Supplied entries Start Marker

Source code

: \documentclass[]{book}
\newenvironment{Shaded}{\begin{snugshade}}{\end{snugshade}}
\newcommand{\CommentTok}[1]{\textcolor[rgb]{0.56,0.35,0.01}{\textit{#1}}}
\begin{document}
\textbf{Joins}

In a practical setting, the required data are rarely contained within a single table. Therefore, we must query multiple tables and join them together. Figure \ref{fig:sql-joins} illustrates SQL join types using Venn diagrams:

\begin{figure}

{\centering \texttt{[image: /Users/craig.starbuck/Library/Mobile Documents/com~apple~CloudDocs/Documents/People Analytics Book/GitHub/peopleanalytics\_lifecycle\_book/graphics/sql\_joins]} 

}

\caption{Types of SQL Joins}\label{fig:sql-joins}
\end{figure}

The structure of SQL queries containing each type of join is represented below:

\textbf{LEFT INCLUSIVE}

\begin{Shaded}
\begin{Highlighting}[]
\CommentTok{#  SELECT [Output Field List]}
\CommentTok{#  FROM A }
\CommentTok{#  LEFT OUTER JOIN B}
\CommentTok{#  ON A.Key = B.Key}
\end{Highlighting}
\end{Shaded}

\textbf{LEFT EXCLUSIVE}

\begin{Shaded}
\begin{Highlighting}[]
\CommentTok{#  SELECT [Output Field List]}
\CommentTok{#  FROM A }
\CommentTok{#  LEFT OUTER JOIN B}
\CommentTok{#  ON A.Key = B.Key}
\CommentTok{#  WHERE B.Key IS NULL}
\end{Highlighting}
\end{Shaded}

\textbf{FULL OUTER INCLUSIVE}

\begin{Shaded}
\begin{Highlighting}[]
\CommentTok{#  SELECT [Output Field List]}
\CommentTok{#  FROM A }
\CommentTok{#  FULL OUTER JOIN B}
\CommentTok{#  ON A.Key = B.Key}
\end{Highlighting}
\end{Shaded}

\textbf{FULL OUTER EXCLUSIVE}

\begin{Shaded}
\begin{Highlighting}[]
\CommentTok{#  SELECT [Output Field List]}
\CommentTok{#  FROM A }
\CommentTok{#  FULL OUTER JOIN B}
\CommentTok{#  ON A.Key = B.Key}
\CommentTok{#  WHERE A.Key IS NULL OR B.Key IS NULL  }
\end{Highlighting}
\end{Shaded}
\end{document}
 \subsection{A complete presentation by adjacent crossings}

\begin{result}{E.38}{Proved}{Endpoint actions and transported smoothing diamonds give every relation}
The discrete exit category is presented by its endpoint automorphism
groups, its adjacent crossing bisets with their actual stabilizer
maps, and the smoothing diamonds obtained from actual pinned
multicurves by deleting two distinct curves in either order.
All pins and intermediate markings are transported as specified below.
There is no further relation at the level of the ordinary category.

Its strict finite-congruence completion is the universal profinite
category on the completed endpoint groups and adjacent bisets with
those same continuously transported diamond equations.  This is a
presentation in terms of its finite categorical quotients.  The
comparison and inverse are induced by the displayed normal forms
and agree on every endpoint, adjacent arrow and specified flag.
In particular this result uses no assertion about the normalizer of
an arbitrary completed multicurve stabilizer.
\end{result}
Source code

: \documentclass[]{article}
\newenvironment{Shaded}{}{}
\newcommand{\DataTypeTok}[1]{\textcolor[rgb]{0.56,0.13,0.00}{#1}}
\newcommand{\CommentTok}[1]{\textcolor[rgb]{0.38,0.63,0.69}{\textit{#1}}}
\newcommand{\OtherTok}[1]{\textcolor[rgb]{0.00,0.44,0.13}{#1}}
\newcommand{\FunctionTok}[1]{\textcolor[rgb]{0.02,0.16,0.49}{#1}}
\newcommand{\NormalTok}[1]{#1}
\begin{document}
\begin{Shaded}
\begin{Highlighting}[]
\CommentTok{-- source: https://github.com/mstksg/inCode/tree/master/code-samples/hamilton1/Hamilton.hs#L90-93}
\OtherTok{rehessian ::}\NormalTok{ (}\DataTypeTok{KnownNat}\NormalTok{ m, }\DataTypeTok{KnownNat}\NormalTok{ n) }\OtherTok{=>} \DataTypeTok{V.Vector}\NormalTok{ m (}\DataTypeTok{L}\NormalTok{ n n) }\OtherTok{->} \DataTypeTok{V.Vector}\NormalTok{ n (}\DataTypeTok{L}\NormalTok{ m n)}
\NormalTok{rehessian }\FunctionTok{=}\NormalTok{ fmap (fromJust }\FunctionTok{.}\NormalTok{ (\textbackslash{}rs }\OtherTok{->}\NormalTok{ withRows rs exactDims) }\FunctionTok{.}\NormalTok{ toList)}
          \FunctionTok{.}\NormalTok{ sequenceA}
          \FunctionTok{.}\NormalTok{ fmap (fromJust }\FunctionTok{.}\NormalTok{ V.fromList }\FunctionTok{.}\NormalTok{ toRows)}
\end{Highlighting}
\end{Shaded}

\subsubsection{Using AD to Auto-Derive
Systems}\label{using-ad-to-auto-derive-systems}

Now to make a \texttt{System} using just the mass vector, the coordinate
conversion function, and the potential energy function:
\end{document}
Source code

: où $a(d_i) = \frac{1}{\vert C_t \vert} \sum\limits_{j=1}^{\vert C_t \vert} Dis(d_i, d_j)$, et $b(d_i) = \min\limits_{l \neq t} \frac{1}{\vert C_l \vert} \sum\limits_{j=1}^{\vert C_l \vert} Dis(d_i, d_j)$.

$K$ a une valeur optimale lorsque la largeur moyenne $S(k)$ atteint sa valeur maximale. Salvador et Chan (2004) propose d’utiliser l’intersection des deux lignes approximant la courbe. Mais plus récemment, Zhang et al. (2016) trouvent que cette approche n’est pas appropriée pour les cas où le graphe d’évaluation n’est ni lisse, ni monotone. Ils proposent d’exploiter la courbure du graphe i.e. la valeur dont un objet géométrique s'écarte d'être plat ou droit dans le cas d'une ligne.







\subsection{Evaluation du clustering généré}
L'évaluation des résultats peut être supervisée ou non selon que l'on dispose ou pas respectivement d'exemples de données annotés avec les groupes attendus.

Supplied entries End Marker

What you are asked to do: Whenever a line above holds the word "smoothing", include it in your count, and report nothing but that count.

Reply to the exercise: 2